Reproduce each record exactly.

[Data shown Boundary: Start]

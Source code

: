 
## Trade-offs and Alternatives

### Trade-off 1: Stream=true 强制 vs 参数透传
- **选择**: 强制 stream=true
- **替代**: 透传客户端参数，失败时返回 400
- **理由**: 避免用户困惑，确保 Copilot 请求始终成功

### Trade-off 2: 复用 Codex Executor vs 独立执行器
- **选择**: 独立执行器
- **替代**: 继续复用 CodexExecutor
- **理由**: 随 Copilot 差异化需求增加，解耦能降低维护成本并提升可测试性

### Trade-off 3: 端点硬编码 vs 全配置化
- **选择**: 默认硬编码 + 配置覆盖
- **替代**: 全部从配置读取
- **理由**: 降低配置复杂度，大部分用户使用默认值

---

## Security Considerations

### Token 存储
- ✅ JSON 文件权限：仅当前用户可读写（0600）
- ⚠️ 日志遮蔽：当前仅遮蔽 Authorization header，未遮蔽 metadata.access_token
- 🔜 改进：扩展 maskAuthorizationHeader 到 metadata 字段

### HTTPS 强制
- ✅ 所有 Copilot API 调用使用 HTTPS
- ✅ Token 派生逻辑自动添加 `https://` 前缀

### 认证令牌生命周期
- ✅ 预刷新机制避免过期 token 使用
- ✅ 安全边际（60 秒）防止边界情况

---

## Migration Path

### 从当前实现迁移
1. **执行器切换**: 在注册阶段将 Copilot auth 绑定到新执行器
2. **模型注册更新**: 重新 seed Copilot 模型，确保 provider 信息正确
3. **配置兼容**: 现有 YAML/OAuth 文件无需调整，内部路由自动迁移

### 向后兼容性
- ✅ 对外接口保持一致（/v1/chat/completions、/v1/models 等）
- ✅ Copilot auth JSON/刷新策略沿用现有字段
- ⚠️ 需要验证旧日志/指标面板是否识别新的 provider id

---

[Data shown Boundary: End]

**Problem solution:**
Source code

: 
## Trade-offs and Alternatives

### Trade-off 1: Stream=true 强制 vs 参数透传
- **选择**: 强制 stream=true
- **替代**: 透传客户端参数，失败时返回 400
- **理由**: 避免用户困惑，确保 Copilot 请求始终成功

### Trade-off 2: 复用 Codex Executor vs 独立执行器
- **选择**: 独立执行器
- **替代**: 继续复用 CodexExecutor
- **理由**: 随 Copilot 差异化需求增加，解耦能降低维护成本并提升可测试性

### Trade-off 3: 端点硬编码 vs 全配置化
- **选择**: 默认硬编码 + 配置覆盖
- **替代**: 全部从配置读取
- **理由**: 降低配置复杂度，大部分用户使用默认值

---

## Security Considerations

### Token 存储
- ✅ JSON 文件权限：仅当前用户可读写（0600）
- ⚠️ 日志遮蔽：当前仅遮蔽 Authorization header，未遮蔽 metadata.access_token
- 🔜 改进：扩展 maskAuthorizationHeader 到 metadata 字段

### HTTPS 强制
- ✅ 所有 Copilot API 调用使用 HTTPS
- ✅ Token 派生逻辑自动添加 `https://` 前缀

### 认证令牌生命周期
- ✅ 预刷新机制避免过期 token 使用
- ✅ 安全边际（60 秒）防止边界情况

---

## Migration Path

### 从当前实现迁移
1. **执行器切换**: 在注册阶段将 Copilot auth 绑定到新执行器
2. **模型注册更新**: 重新 seed Copilot 模型，确保 provider 信息正确
3. **配置兼容**: 现有 YAML/OAuth 文件无需调整，内部路由自动迁移

### 向后兼容性
- ✅ 对外接口保持一致（/v1/chat/completions、/v1/models 等）
- ✅ Copilot auth JSON/刷新策略沿用现有字段
- ⚠️ 需要验证旧日志/指标面板是否识别新的 provider id

---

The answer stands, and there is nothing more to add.